Soğuk savaş sonrası dönemde uluslararası alanda meydana gelen gelişmeler dikkate alınmak suretiyle ülkenin bugün ve gelecekte karşılaşabileceği sorunların da belge hazırlanırken dikkate alındığını vurgulayan Çiçek, hukuken tanımlanması mümkün olmayan kavramların ise bu metnin içinde olmadığına işaret etti. Çiçek şunları söyledi: "Bir şeyi tanımlayamıyorsanız tam tersine milli güvenlik siyasetine zarar verir. Toplumun huzur ve refahı ülkenin güvenliğini bu çerçeveye zarar verecek lüzumsuz tartışmalara da kapı aralamamak gerekir. Devletin elinde yasal imkan da var, gücü de var. İrtica kavramı hep konuşulmuştur ama bir siyasi suçlama aracı olarak konuşulmuştur. Toplumda yeni kamplaşmalara kutuplaşmalara meydan verecek içini herkese göre doldurduğu kavramlar bu metinde yok. Türkiye'nin geriye dönük tecrübesini de yansıtan bir metindir. Türkiye'de ilk hazırlanan metin 11 sayfadır, sonradan ansiklopedik sayfa adedine kavuşmuştur. Yerli yerine oturan bir metin."

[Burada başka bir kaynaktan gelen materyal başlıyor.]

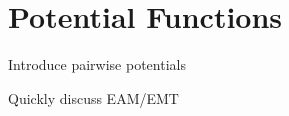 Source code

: \section{Potential Functions}
\label{sec:potentials}

\bit
\item Introduce pairwise potentials
\item Quickly discuss EAM/EMT
\eit
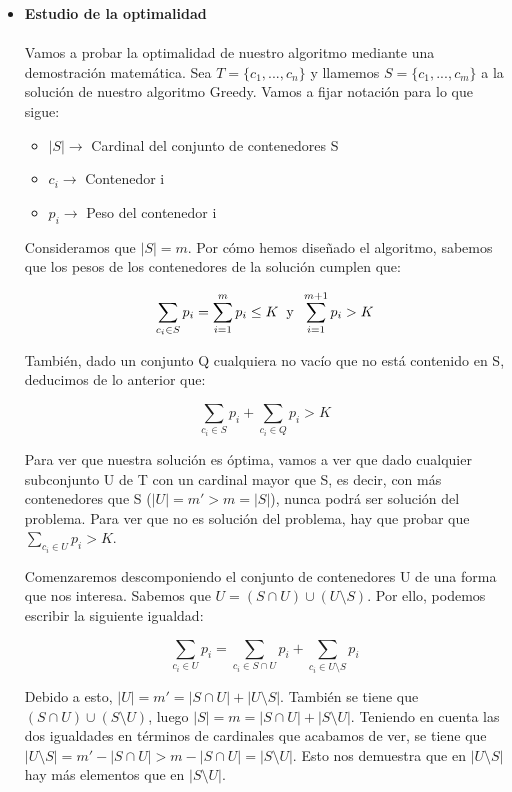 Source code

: \documentclass[10pt,a4paper]{article}
\begin{document}
	
	
	\begin{itemize}
		\item \textbf{Estudio de la optimalidad}
		\\
		\\
		Vamos a probar la optimalidad de nuestro algoritmo mediante una demostración matemática. Sea $T = \lbrace c_{1},...,c_{n} \rbrace$ y llamemos $S = \lbrace c_{1},...,c_{m} \rbrace$ a la solución de nuestro algoritmo Greedy. Vamos a fijar notación para lo que sigue:
		
		\begin{itemize}
			\item $|S| \rightarrow$ Cardinal del conjunto de contenedores S
			\item $c_{i} \rightarrow$ Contenedor i
			\item $p_{i} \rightarrow$ Peso del contenedor i
		\end{itemize}
	
	Consideramos que $|S| = m$. Por cómo hemos diseñado el algoritmo, sabemos que los pesos de los contenedores de la solución cumplen que:
	
	\[
	\sum_{c_{i} \in S}p_{i} = \sum_{i = 1}^{m}p_{i} \leq  K \hspace{0.2cm} \text{y} \hspace{0.2cm} \sum_{i = 1}^{m+1}p_{i} > K
	\]
	
	También, dado un conjunto Q cualquiera no vacío que no está contenido en S, deducimos de lo anterior que:
	
	\[
	\sum_{c_{i} \in S}p_{i} + \sum_{c_{i} \in Q}p_{i} > K
	\]
	
	Para ver que nuestra solución es óptima, vamos a ver que dado cualquier subconjunto U de T con un cardinal mayor que S, es decir, con más contenedores que S ($|U| = m' > m = |S|$), nunca podrá ser solución del problema. Para ver que no es solución del problema, hay que probar que $\sum_{c_{i} \in U}p_{i} > K$.
	
	Comenzaremos descomponiendo el conjunto de contenedores U de una forma que nos interesa. Sabemos que $U = (S \cap U) \cup (U\setminus S)$. Por ello, podemos escribir la siguiente igualdad:
	
	\[
	\sum_{c_{i} \in U}p_{i} = \sum_{c_{i} \in S \cap U}p_{i} + \sum_{c_{i} \in U \setminus S}p_{i} 
	\]
	
	Debido a esto, $|U| = m' = |S \cap U| + |U\setminus S|$. También se tiene que $(S \cap U) \cup (S\setminus U)$, luego $|S| = m = |S \cap U| + |S\setminus U|$. Teniendo en cuenta las dos igualdades en términos de cardinales que acabamos de ver, se tiene que $|U \setminus S| = m' - |S \cap U| > m - |S \cap U| = |S \setminus U|$. Esto nos demuestra que en $|U \setminus S|$ hay más elementos que en $|S \setminus U|$.
	

\end{itemize}
\end{document}
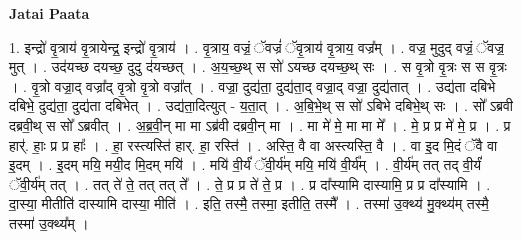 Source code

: \documentclass[17pt]{extarticle}
\begin{document}
\textbf{Jatai Paata} \newline

1. इन्द्रो॑ वृ॒त्राय॑ वृ॒त्रायेन्द्र॒ इन्द्रो॑ वृ॒त्राय॑ । . वृ॒त्राय॒ वज्रं॒ ॅवज्रं॑ ॅवृ॒त्राय॑ वृ॒त्राय॒ वज्र᳚म् । . वज्र॒ मुदुद् वज्रं॒ ॅवज्र॒ मुत् । . उद॑यच्छ दयच्छ॒ दुदु द॑यच्छत् । . अ॒य॒च्छ॒थ् स सो॑ ऽयच्छ दयच्छ॒थ् सः । . स वृ॒त्रो वृ॒त्रः स स वृ॒त्रः । . वृ॒त्रो वज्रा॒द् वज्रा᳚द् वृ॒त्रो वृ॒त्रो वज्रा᳚त् । . वज्रा॒ दुद्य॑ता॒ दुद्य॑ता॒द् वज्रा॒द् वज्रा॒ दुद्य॑तात् । . उद्य॑ता दबिभे दबिभे॒ दुद्य॑ता॒ दुद्य॑ता दबिभेत् । . उद्य॑ता॒दित्युत् - य॒ता॒त् । . अ॒बि॒भे॒थ् स सो॑ ऽबिभे दबिभे॒थ् सः । . सो᳚ ऽब्रवी दब्रवी॒थ् स सो᳚ ऽब्रवीत् । . अ॒ब्र॒वी॒न् मा मा ऽब्र॑वी दब्रवी॒न् मा । . मा मे॑ मे॒ मा मा मे᳚ । . मे॒ प्र प्र मे॑ मे॒ प्र । . प्र हार्॑. हाः॒ प्र प्र हाः᳚ । . हा॒ रस्त्यस्ति॑ हार्. हा॒ रस्ति॑ । . अस्ति॒ वै वा अस्त्यस्ति॒ वै । . वा इ॒द मि॒दं ॅवै वा इ॒दम् । . इ॒दम् मयि॒ मयी॒द मि॒दम् मयि॑ । . मयि॑ वी॒र्यं॑ ॅवी॒र्य॑म् मयि॒ मयि॑ वी॒र्य᳚म् । . वी॒र्य॑म् तत् तद् वी॒र्यं॑ ॅवी॒र्य॑म् तत् । . तत् ते॑ ते॒ तत् तत् ते᳚ । . ते॒ प्र प्र ते॑ ते॒ प्र । . प्र दा᳚स्यामि दास्यामि॒ प्र प्र दा᳚स्यामि । . दा॒स्या॒ मीतीति॑ दास्यामि दास्या॒ मीति॑ । . इति॒ तस्मै॒ तस्मा॒ इतीति॒ तस्मै᳚ । . तस्मा॑ उ॒क्थ्य॑ मु॒क्थ्य॑म् तस्मै॒ तस्मा॑ उ॒क्थ्य᳚म् । \newline
\end{document}
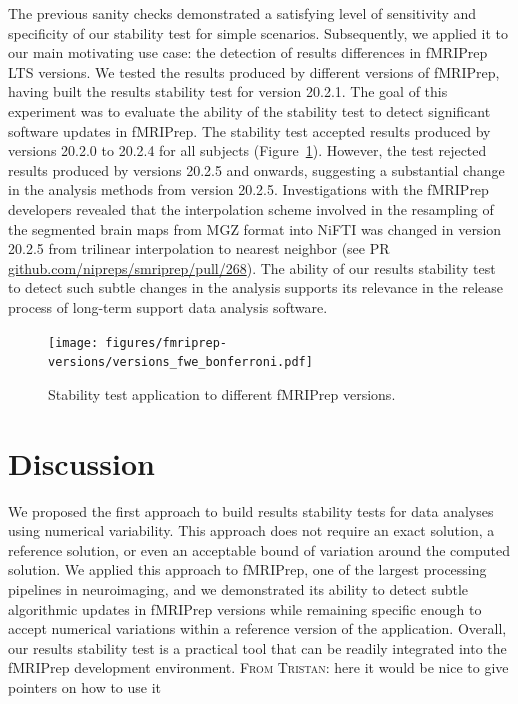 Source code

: \documentclass[lettersize,journal]{IEEEtran}
\newcommand{\TG}[1]{\color{orange}\textsc{From Tristan:} #1\color{black}\xspace}
\newcommand{\fmriprep}{fMRIPrep\xspace}
\begin{document}
The previous sanity checks demonstrated a satisfying level of sensitivity and specificity of our stability test for simple scenarios. Subsequently, we applied it to our main motivating use case: the detection of results differences in \fmriprep LTS versions. We tested the results produced by different versions of \fmriprep, having built the results stability test for version 20.2.1. The goal of this experiment was to evaluate the ability of the stability test to detect significant software updates in \fmriprep. The stability test accepted results produced by versions 20.2.0 to 20.2.4 for all subjects (Figure~\ref{fig:version_bonferroni}). However, the test rejected results produced by versions 20.2.5 and onwards, suggesting a substantial change in the analysis methods from version 20.2.5. Investigations with the \fmriprep developers revealed that the interpolation scheme involved in the resampling of the segmented brain maps from MGZ format into NiFTI was changed in version {20.2.5} from trilinear interpolation to nearest neighbor (see PR \href{https://github.com/nipreps/smriprep/pull/268}{\url{github.com/nipreps/smriprep/pull/268}}). The ability of our results stability test to detect such subtle changes in the analysis supports its relevance in the release process of long-term support data analysis software.

\begin{figure}
  \centering
  \texttt{[image: figures/fmriprep-versions/versions\_fwe\_bonferroni.pdf]}
  \caption{Stability test application to different \fmriprep versions.}
  \label{fig:version_bonferroni}
\end{figure}


\section{Discussion}


We proposed the first approach to build results stability tests for data analyses using numerical variability. This approach does not require an exact solution, a reference solution, or even an acceptable bound of variation around the computed solution. We applied this approach to \fmriprep, one of the largest processing pipelines in neuroimaging, and we demonstrated its ability to detect subtle algorithmic updates in \fmriprep versions while remaining specific enough to accept numerical variations within a reference version of the application. Overall, our results stability test is a practical tool that can be readily integrated into the \fmriprep development environment. \TG{here it would be nice to give pointers on how to use it}
\end{document}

"MGSB'lerinden farklı olarak komşularından gelebilecek tehditlere ilişkin nasıl bir güvenlik perspektifi oluşturuldu?" şeklindeki soruya ise Çiçek, "Bu belgeler 5 yılda bir yenileniyor. Yenilenmesinin sebebi ülkede, dünyada gelişmeler oluyor. Devletin güvenliği açısından ortaya bir vizyon koymak gerekmektedir. İster konu ister sorun olarak bunlar burada zikredilmiştir. Onun dışındakiler içeriğiyle ilgilidir. Açıklanacak bilgiler değildir. Bu genel çerçevedir, hazırlanacak başka strateji belgeleri de var. Her bakanlık kendi alanında hazırlayacaktır." dedi.
MGSB ilgili bir başka soru üzerin Çiçek, "Devletin sahibi millettir, kendi milletini tehdit olarak gören bir devlet olamaz. O dışarıdan bir algılamadır. Farklı değerlendirmeler yapılıyor. Bugün hazırlanan belge ülkenin güvenliğini sağlama, milli menfaatine olan hususlarla ilgili genel ilkeleri belirlemekten ibarettir. Milleti tehdit olarak gören bir şey bu belgede olamaz." cevabını verdi.
NATO'nun Lizbon toplantısıyla ilgili bir soruya ise Çiçek, "Bu zirveden başarıyla çıkmıştır. Türkiye'nin hukuku da bu zirvede korunmuştur. Onun dışındakiler siyasi söylem meselesidir." demekle yetindi.
Çiçek, Basın yasasıyla ilgili düzenlemenin ise Bakanlar Kurulu'nda ele alınmadığını kaydetti.